Arabanın bagajında olan yüklerimizi verandaya kadar İlber abiyle taşırken annem yan evde olan Feride teyzeden anahtarı almak için diğer bahçeye geçti. Annem elinde sallanan anahtarla verandanın merdivenlerini tırmanırken ruhu yalnızlığıyla gün yüzüne çıkıyordu. Solgun yüzünde biten kor olmuş yapayalnızlık elindeki anahtarla avuçlarıma döküldü.

"Sen aç Gülseli," dedi çıktığı merdivenin başına öksüzlüğüyle çökerken. En son babamın naşını kaldırırlarken o merdivenin başına çaresizce bükülerek sinir krizi geçirmekte olan bana mı babama mı yanacağını bilememişti. O günlere dair zihnimde kalan tek görüntü buydu, belkide değildi bilmiyorum. Üzerine sis çökmüş Bolu dağının eteklerine benziyordum. Bilmeyenin korktuğu, bilenen kolayca atlattığı bir virajdım o dönemlerde.

"Abla gel biz ayaklarımızı açalım biraz. İstanbul'dan buraya kadar darlandım. İlber ile Gülseli'de yiyecek bir şeyler hazırlarlar hem." Annemin suskun ağıdını duymuştu hepimizin kulakları, suskunluğuna çöreklenen sancı göz bebeklerini titretiyordu.

"İyi olur Yeliz. Benim girmeye pek cesaretim yok."

Annem ve teyzem verandanın merdivenlerinden indikten sonra elime düşen mahkumun ipleri parmaklarıma asılı kaldı. Her yıl aynı şeyleri baştan sararak yaşamanın verdiği bohem havayı soluyorduk nefes diye.

O akşam, hızlıca hazırladığımız şeyleri yedikten sonra annem ve benim için geçecek en zor gecenin koynuna teslim olduk. Ben kendi odama, annem ve teyzem aynı odaya, İlber abi benim odamın yan tarafında kalan odaya yerleşti. Uzun süre kapalı kalan evin havası bile iki fani yüzü görünce iki yüzlülük ederek gülmüştü.

Dizlerime binen sancıdan bir haber gözlerimi tüm acılarıma kapattım.

Canım memleketimin sabahı bile bir başka başlıyordu burada; tüneklere çıkmış horozların seslerine karışan köpek sesleri, çobanın önüne düşmüş bayıra giden kuzu sesleri tek kat cam penceremden odama doluyordu.
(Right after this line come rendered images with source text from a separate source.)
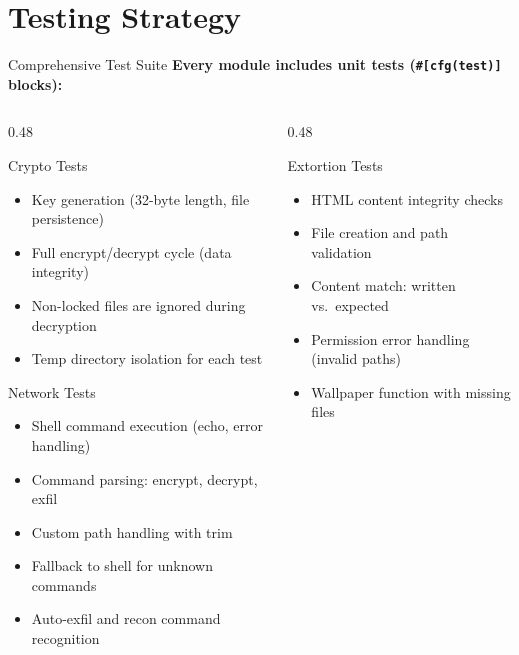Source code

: \documentclass[aspectratio=169]{beamer}
\newcommand{\code}[1]{\texttt{\textcolor{primaryblue}{#1}}}
\begin{document}
\section{Testing Strategy}

\begin{frame}{Comprehensive Test Suite}
  \textbf{Every module includes unit tests (\code{\#[cfg(test)]} blocks):}

  \vspace{0.5em}
  \begin{columns}[T]
    \begin{column}{0.48\textwidth}
      \begin{block}{Crypto Tests}
        \footnotesize
        \begin{itemize}
          \item Key generation (32-byte length, file persistence)
          \item Full encrypt/decrypt cycle (data integrity)
          \item Non-locked files are ignored during decryption
          \item Temp directory isolation for each test
        \end{itemize}
      \end{block}

      \vspace{0.3em}
      \begin{block}{Network Tests}
        \footnotesize
        \begin{itemize}
          \item Shell command execution (echo, error handling)
          \item Command parsing: encrypt, decrypt, exfil
          \item Custom path handling with trim
          \item Fallback to shell for unknown commands
          \item Auto-exfil and recon command recognition
        \end{itemize}
      \end{block}
    \end{column}
    \begin{column}{0.48\textwidth}
      \begin{block}{Extortion Tests}
        \footnotesize
        \begin{itemize}
          \item HTML content integrity checks
          \item File creation and path validation
          \item Content match: written vs.\ expected
          \item Permission error handling (invalid paths)
          \item Wallpaper function with missing files
        \end{itemize}
      \end{block}


\end{column}
\end{columns}
\end{frame}
\end{document}

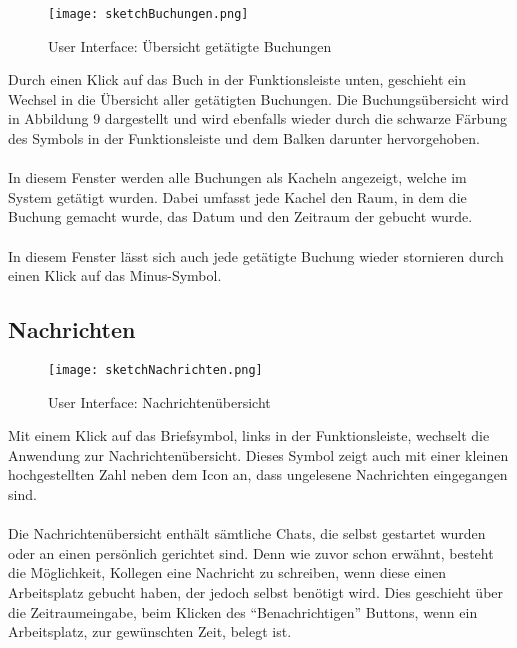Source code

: \begin{wrapfigure}[20]{r}{5.5cm}
  \texttt{[image: sketchBuchungen.png]}
  \caption{User Interface: Übersicht getätigte Buchungen}
\end{wrapfigure}

Durch einen Klick auf das Buch in der Funktionsleiste unten, geschieht ein Wechsel in die Übersicht aller getätigten Buchungen.
Die Buchungsübersicht wird in Abbildung 9 dargestellt und wird ebenfalls wieder durch die schwarze Färbung des Symbols in der Funktionsleiste und dem Balken darunter hervorgehoben. \\
\paragraph{}In diesem Fenster werden alle Buchungen als Kacheln angezeigt, welche im System getätigt wurden.
Dabei umfasst jede Kachel den Raum, in dem die Buchung gemacht wurde, das Datum und den Zeitraum der gebucht wurde. \\
\paragraph{}In diesem Fenster lässt sich auch jede getätigte Buchung wieder stornieren durch einen Klick auf das Minus-Symbol.

\newpage
\subsection{Nachrichten}

\begin{wrapfigure}[23]{l}{5.5cm}
  \texttt{[image: sketchNachrichten.png]}
  \caption{User Interface: Nachrichtenübersicht}
\end{wrapfigure}

Mit einem Klick auf das Briefsymbol, links in der Funktionsleiste, wechselt die Anwendung zur Nachrichtenübersicht.
Dieses Symbol zeigt auch mit einer kleinen hochgestellten Zahl neben dem Icon an, dass ungelesene Nachrichten eingegangen sind.
\paragraph{}Die Nachrichtenübersicht enthält sämtliche Chats, die selbst gestartet wurden oder an einen persönlich gerichtet sind. 
Denn wie zuvor schon erwähnt, besteht die Möglichkeit, Kollegen eine Nachricht zu schreiben, wenn diese einen Arbeitsplatz gebucht haben, der jedoch selbst benötigt wird. 
Dies geschieht über die Zeitraumeingabe, beim Klicken des "`Benachrichtigen"' Buttons, wenn ein Arbeitsplatz, zur gewünschten Zeit, belegt ist.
Tabii bir de gece terlediğim için açtığım pencereden içeri sızan iki kara sinek vızıltısını unutmamak gerek.

"Odama izinsiz girdiğiniz yetmiyormuş gibi bir de burnuma niye konuyorsunuz acaba? Bırakında ferah ferah uyuyum ya."

"Gülseli," diye işittiğim ses elbette anneme aitti. "Hadi kalk kızım. Kahvaltıyı hazırlıyoruz."

"Ben hazırlayacaktım kahvaltıyı anne."

"Teyzen açlığa dayanamıyor. Altıdan beri ayakta."

"Geliyorum."

İki kara sinek cama yapışmış vaziyette karşı evi izleyerek güneşin tadını sürüyorlardı. Tenlerine vuran güneş mavili, yeşilli ve sarılı bir parıltı katıyordu simsiyah varoluşlarına.

Gündüzün tüm parlaklığı, gecenin tüm yıldız tozları kaderimden uzakta fakat hep gözlerimin önündeki varoluşların üzerindeydi.

Ayak bileklerimden bir karış yukarıda limon sarısı, ucunda yine kendi ellerimle işlediğim beyaz güllerin olduğu, fakir kol elbisemi giydim. Gülseli, evet adımı giydiğim her şeyin üzerinde görmeye alışık olduğum desenler, bana hayatı öğreten adamın bana verdiği en iyi miras. Onun verdiği her şey gibi kusursuz ve ince düşünülmüş.

Babam güldüğünde göz çevresindeki kaz ayakları kırışır, kafasını hafifçe yana yatırırdı. En güçlünün benim babam olduğunu savunduğum o adam şu an üzerinde bulunduğum toprağın altında olması hissi katlanabileceğim bir durum değildi sanırım.

Kanatlarım ruhumdan koparılıyor, mevsimler birbirine giriyordu onu düşünürken.

Zaman ve mekan kavramını yitiren benliğime saplanan paslı hançer gırtlağımı deşiyordu.

Ağaçların altında olan çardağa kahvaltılıkları bir güzel dizdiğimizde salaş beyaz gömleği, açık renk keten pantolonuyla suratında koskocaman gülümsemeyle iki gamzesini ortaya çıkararak merdivenlerden inen İlber abiye uzun uzun ıslık çaldım.

"Seni buradan kaçırırlar be yavrum. Bu ne güzellik."

Annem ve teyzemin arkaları dönük olduğundan farkedemedikleri görüntüye benim alaylı takılmam sonucu döndüler.

"Beni kaçırmaları için üç-dört herif gerek Güllü Bela."

Yeliz teyzem ikimizin konuşmalarına kikirderken annem yeğenine birbiri ardına nazar duaları okuyordu.

"Belki kaçıracak olan bir kız ne biliyorsun?"

"O daha zor ya Güllü Bela. Doksan kiloluk bir adama gücü yetmez."

"Kız seni bulsun ben ona yardım ederim. Eh boyum posumda malum. Yengenin seni kaçırmasına yardımcı olmak boynumun borcu."

"Ay, hadi inşaallah Gülseli," dedi teyzem. "Kız bunu bulsun ben gerekirse vinç ayarlarım İlber'i kaçırması için."

Suratıma oturttuğum şeytani bir gülüşle İlber abiye döndüm. "Görüyorsun ya Avukatcım benden kurtuluşun yok."

"O kadar mı asık suratlı çekilmez biriyim Gülseli?"

"Aşk olsun. Öyle değil tabii ki sadece bu güzel genlerden dünyaya bırakman gerekiyor diyorum." Çelik çaydanlıktan her birimize çay doldurup sandelyeye kuruldum.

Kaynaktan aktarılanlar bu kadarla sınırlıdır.